Au total, la commune a déboursé 486 000 € dans la totalité du projet et a reçu 70% de subventions de l’État, de la Région, du département et de la communauté de commune. Le gîte qui comprend 3 chambres connaît un véritable succès puisqu’avant même sa mise en ligne sur les plateformes de location il était réservé sur une durée de 10 mois. Pour l’instant, le gain financier est de 26 000 € par an et Fabrice Dalongeville estime que ce n’est qu’un début puisqu’il a pour projet d’en étendre la location aux séminaires d’entreprises. Une aubaine pour la commune sur le long terme et une source de financement importante pour le café avant que celui-ci ne puisse commencer à travailler de façon autonome. Ce modèle économique très poussé a porté ses fruits puisque depuis son ouverture en juin 2021, le café rencontre un vrai succès et les idées de projets fusent.

Des habitants investis

« Il y a eu une implication très forte des habitants sur le projet », explique le maire d’Auger-Saint-Vincent. La plupart des travaux ont été réalisés grâce à eux dans le cadre des journées citoyennes organisées par la commune. Le bar du café est par exemple le fruit du travail d’un menuisier retraité.

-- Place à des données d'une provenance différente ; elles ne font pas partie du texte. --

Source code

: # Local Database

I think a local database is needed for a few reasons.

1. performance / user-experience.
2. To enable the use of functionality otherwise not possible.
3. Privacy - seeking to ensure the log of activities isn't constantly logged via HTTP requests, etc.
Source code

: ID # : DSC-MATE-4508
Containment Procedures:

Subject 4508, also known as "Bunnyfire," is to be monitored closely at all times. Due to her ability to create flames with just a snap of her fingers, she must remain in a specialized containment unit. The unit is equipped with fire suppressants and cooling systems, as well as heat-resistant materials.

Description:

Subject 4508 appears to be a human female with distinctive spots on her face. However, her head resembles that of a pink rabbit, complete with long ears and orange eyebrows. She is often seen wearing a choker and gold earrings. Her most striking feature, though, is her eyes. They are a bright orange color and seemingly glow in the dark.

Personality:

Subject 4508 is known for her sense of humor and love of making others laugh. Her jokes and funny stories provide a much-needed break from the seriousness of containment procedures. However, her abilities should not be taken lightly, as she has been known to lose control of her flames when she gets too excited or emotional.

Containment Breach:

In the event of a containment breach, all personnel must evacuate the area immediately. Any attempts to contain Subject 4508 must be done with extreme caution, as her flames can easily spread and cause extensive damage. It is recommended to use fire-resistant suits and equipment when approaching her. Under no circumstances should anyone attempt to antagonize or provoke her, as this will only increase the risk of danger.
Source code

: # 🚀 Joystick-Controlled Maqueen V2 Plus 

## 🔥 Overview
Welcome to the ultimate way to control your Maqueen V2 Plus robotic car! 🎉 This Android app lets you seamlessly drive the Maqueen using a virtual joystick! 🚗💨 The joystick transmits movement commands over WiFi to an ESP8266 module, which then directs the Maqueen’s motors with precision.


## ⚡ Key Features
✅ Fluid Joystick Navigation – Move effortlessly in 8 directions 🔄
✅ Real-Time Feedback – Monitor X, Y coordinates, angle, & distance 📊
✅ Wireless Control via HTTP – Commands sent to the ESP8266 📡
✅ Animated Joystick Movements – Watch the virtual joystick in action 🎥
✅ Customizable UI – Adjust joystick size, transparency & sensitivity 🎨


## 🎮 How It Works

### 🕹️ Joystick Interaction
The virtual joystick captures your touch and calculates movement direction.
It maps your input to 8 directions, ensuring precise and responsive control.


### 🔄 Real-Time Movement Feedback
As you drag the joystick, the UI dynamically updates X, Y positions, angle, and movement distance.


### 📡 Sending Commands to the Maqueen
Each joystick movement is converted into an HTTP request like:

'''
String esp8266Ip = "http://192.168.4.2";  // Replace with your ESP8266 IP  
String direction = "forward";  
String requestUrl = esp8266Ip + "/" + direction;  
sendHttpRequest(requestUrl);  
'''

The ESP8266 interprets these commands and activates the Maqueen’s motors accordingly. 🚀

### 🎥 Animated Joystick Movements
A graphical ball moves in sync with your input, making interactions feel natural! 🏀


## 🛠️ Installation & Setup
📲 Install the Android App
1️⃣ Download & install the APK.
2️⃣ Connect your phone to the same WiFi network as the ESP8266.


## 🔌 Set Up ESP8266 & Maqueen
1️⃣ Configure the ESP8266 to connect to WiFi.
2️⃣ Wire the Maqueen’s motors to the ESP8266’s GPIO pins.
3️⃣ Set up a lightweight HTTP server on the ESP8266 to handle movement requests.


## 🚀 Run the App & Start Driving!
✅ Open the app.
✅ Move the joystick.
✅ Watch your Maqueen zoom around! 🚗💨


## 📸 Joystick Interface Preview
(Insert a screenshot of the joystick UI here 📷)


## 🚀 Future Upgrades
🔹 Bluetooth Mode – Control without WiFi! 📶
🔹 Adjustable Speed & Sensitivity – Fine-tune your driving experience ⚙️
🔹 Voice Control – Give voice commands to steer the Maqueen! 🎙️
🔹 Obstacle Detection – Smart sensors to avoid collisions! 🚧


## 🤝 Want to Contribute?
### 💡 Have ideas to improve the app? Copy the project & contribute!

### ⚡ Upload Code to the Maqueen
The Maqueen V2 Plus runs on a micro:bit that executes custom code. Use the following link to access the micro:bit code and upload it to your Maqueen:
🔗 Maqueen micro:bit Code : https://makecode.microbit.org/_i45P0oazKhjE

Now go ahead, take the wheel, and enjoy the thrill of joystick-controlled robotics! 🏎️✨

La décoration du gîte a été faite quant à elle par une architecte d’intérieur vivant dans le village.
Cette implication se manifeste aussi dans la gestion quotidienne du café-citoyen. Une association d’habitants a été créée et c’est elle qui est en charge de la structure. Fabrice Dalongeville a aussi fait appel à deux jeunes en services civiques pour épauler les bénévoles. Pour faciliter son lancement, l’association ne paye pour l’instant aucun loyer mais à terme, une fois le projet bien engagé, cela devrait être le cas.

Un espace festif et vivant

Le café citoyen d’Auger-Saint-Vincent propose une offre culturelle aux habitants qui n’existait pas jusqu’alors. « Nous avons noué des partenariats avec le théâtre de Compiègne mais aussi avec des associations comme l’Art en chemin et L’atelier des arts qui propose de mettre le théâtre au plus près des gens », précise Fabrice Dalongeville. Ainsi, des artistes viennent régulièrement se produire dans le café qui dispose d’un espace prévu à cet effet. « Nous essayons aussi de diversifier au maximum l’offre musicale avec des concerts de rock, de jazz, de blues, … », ajoute le maire.
Pour valoriser ces différents évènements, le village a même investi 1 500 € dans du matériel vidéo afin de créer, à l’avenir, une chaîne YouTube dédiée au café.
La restauration est évidemment aussi au cœur du projet. Chaque mardi et vendredi, un camion-pizza ainsi qu’un food truck proposant des plats traditionnels français, viennent à proximité du café qui devient pour l’occasion un restaurant. « Nous avons aménagé une très grande terrasse sur laquelle les clients peuvent consommer ce qu’ils achètent auprès des deux camions », explique Fabrice Dalongeville. En plus, de ce volet restauration, le café joue aussi le rôle d’épicerie en permettant aux habitants d’acheter des produits issus de circuits courts et locaux.
D’autres projets sont en cours qui devraient permettre de développer plus encore le café-citoyen comme la venue d’un médiateur informatique tous les mercredis. La commune espère aussi pouvoir participer à la prochaine édition de la semaine du court-métrage puisque le café est déjà équipé d’un vidéoprojecteur.
« C’est un très beau projet que nous avons mené, il permet de recréer du lien et de la vie dans le village qui n’a plus de bistrot depuis plusieurs années », se réjouit Fabrice Dalongeville. Il se félicite aujourd’hui des avantages économiques dont va bénéficier la commune mais aussi, et surtout, des gains en termes de notoriété pour son village. « Des maires d’autres communes et des sénateurs sont venus voir ce que nous avions réalisé, cela permet d’apporter de la visibilité à Auger-Saint-Vincent », conclut le maire.

Pour aller plus loin

Article suivant : Le maintien de l’école publique (8/12)

Articles précédents :

Santé : les urgences du monde rural (1/2)
Mobilités
: le casse-tête des élus (2 et 3 /12)
La transition écologique (4/12)
La citoyenneté et les incivilités (5/12)
L’information, pilier central de la démocratie (6/12)
Inégalités et solidarité (7/12)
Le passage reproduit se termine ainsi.